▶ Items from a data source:
★ ★ ★

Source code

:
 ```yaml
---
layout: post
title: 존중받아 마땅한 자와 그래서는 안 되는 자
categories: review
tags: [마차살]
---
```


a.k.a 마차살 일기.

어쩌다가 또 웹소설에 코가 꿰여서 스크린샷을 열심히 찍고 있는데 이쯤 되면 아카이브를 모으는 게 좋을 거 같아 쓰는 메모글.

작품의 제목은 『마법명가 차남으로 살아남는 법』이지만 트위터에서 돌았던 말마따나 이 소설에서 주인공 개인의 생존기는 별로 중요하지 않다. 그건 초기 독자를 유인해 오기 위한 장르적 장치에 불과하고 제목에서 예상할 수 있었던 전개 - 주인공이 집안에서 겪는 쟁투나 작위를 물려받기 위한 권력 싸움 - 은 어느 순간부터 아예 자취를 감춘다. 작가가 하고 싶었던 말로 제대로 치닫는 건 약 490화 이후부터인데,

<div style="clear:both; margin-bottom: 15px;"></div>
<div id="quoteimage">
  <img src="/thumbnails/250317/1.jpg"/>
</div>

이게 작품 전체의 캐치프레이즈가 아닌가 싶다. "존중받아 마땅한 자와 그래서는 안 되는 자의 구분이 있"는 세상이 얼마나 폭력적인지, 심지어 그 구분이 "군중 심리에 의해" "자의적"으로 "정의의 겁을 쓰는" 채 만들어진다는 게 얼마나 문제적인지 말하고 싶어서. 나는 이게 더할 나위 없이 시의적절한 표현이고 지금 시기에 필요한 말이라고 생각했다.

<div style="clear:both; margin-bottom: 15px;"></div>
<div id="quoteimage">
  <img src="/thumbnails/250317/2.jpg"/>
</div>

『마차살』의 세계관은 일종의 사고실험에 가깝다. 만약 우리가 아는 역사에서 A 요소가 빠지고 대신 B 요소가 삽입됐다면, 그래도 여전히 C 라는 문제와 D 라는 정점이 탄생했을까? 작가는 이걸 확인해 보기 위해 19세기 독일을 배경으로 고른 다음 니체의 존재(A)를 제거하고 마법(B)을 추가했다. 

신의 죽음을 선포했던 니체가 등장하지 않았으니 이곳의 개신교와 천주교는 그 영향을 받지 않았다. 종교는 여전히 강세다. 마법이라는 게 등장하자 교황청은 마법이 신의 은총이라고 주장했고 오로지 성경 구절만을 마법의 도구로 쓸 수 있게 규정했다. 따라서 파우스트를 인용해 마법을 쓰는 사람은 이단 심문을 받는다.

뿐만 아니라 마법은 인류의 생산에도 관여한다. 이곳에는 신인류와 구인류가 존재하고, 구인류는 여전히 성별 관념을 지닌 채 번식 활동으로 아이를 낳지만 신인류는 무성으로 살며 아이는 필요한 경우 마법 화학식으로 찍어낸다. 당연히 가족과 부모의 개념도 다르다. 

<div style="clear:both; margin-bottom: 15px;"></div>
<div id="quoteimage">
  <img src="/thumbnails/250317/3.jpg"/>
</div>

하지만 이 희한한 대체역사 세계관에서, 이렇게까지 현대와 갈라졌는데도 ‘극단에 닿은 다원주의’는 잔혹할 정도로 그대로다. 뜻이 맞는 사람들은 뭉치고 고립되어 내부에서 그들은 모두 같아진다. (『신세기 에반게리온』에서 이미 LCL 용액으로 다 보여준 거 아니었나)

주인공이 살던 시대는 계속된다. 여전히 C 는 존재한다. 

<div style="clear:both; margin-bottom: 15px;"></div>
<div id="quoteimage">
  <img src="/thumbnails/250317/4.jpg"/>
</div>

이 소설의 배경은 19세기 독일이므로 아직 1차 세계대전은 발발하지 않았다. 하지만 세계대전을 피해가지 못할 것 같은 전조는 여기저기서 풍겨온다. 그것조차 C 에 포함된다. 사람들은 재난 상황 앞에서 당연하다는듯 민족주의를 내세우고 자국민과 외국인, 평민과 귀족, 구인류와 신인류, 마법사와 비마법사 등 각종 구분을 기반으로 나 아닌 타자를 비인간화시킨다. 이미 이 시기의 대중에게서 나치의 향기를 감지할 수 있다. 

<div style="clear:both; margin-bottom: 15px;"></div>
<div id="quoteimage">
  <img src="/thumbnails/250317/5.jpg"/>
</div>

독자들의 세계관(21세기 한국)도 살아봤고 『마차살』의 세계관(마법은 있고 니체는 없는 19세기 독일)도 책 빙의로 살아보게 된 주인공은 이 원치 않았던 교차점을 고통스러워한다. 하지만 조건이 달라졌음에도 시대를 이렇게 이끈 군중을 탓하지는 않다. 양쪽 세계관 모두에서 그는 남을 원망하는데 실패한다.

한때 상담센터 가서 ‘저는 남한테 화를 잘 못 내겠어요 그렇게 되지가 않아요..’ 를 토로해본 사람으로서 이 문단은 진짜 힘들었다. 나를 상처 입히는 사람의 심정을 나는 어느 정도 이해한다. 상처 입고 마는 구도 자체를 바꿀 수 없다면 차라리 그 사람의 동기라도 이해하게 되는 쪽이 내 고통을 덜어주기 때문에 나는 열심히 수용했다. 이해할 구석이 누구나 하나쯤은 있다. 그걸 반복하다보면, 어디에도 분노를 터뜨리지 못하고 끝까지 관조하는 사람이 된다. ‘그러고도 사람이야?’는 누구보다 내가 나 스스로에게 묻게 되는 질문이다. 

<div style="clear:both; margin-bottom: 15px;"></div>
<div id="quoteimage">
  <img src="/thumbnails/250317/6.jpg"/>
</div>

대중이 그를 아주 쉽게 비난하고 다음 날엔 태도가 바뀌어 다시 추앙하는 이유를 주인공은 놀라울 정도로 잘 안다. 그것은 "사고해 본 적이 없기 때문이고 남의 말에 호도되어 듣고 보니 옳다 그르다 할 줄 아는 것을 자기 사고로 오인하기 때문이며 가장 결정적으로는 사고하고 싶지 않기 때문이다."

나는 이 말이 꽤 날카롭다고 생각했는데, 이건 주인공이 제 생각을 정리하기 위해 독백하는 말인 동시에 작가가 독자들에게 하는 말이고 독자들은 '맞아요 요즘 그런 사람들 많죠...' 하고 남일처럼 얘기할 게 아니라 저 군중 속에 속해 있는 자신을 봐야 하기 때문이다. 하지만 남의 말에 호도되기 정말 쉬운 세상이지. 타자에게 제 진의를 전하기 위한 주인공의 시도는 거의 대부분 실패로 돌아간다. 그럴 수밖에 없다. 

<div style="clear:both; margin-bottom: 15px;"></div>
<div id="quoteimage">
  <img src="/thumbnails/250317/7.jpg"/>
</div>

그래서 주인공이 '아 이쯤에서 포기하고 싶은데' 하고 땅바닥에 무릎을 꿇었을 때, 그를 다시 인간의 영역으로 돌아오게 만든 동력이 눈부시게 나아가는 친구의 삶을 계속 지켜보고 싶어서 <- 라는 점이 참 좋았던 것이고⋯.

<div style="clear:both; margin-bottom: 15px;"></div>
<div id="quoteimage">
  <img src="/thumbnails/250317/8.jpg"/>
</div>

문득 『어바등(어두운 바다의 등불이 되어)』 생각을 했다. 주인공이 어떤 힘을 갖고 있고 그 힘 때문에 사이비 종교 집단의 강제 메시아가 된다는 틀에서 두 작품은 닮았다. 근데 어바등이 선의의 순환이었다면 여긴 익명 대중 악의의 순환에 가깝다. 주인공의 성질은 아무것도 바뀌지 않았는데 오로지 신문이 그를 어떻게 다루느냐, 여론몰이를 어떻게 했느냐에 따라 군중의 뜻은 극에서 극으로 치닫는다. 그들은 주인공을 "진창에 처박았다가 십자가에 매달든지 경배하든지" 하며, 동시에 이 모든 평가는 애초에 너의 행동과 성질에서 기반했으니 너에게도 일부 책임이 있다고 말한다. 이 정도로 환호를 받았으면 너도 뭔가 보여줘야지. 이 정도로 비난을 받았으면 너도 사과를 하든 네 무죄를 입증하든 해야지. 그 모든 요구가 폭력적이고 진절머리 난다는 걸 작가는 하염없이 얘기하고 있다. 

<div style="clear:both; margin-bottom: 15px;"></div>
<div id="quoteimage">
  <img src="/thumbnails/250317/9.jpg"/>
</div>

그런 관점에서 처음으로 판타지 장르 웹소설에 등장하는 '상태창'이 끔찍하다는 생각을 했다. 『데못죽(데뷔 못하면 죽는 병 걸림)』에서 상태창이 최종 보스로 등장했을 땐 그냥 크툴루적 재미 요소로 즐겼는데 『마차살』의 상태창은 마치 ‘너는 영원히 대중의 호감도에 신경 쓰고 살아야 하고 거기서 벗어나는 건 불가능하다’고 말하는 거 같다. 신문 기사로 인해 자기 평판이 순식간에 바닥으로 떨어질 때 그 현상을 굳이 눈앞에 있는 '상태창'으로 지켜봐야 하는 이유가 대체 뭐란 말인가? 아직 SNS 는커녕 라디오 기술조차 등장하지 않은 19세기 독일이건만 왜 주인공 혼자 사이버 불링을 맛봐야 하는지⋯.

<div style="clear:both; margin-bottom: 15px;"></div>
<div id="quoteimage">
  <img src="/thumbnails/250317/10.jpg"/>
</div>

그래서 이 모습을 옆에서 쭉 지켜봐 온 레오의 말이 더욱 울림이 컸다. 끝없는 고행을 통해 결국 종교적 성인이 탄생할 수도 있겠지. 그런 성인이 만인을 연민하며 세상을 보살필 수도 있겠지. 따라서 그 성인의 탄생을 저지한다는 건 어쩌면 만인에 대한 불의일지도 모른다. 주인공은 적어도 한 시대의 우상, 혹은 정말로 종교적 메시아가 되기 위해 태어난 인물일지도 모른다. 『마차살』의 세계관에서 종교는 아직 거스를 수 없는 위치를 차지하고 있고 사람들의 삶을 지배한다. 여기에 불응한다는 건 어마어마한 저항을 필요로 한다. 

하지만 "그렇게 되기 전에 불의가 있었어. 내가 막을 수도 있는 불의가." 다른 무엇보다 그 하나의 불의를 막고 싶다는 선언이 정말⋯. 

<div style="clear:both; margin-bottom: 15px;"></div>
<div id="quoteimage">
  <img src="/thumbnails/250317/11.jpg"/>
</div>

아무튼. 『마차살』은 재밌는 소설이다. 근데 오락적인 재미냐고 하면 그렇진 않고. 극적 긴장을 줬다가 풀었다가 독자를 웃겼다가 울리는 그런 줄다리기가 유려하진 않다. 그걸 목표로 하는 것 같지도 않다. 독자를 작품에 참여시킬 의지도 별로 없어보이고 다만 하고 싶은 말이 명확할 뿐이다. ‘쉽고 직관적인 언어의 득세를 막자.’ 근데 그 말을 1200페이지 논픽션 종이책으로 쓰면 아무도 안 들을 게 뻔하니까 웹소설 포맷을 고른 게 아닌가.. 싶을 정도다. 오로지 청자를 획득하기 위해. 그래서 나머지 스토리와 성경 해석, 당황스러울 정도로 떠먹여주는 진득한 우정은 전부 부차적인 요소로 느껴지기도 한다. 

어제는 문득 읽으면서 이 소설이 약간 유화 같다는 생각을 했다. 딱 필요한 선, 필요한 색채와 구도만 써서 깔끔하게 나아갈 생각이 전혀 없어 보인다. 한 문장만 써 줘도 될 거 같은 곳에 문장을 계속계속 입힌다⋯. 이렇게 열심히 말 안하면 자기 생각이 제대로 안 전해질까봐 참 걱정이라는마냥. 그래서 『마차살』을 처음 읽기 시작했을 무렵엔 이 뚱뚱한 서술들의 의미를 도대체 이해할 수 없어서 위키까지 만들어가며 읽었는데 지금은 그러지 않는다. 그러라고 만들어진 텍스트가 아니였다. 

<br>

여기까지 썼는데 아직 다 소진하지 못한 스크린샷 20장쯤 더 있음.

★ ★ ★

▶ What you need to do: Go through the records above and copy every line with the word "그래서는".

▶ Solution to this problem:
title: 존중받아 마땅한 자와 그래서는 안 되는 자
이게 작품 전체의 캐치프레이즈가 아닌가 싶다. "존중받아 마땅한 자와 그래서는 안 되는 자의 구분이 있"는 세상이 얼마나 폭력적인지, 심지어 그 구분이 "군중 심리에 의해" "자의적"으로 "정의의 겁을 쓰는" 채 만들어진다는 게 얼마나 문제적인지 말하고 싶어서. 나는 이게 더할 나위 없이 시의적절한 표현이고 지금 시기에 필요한 말이라고 생각했다.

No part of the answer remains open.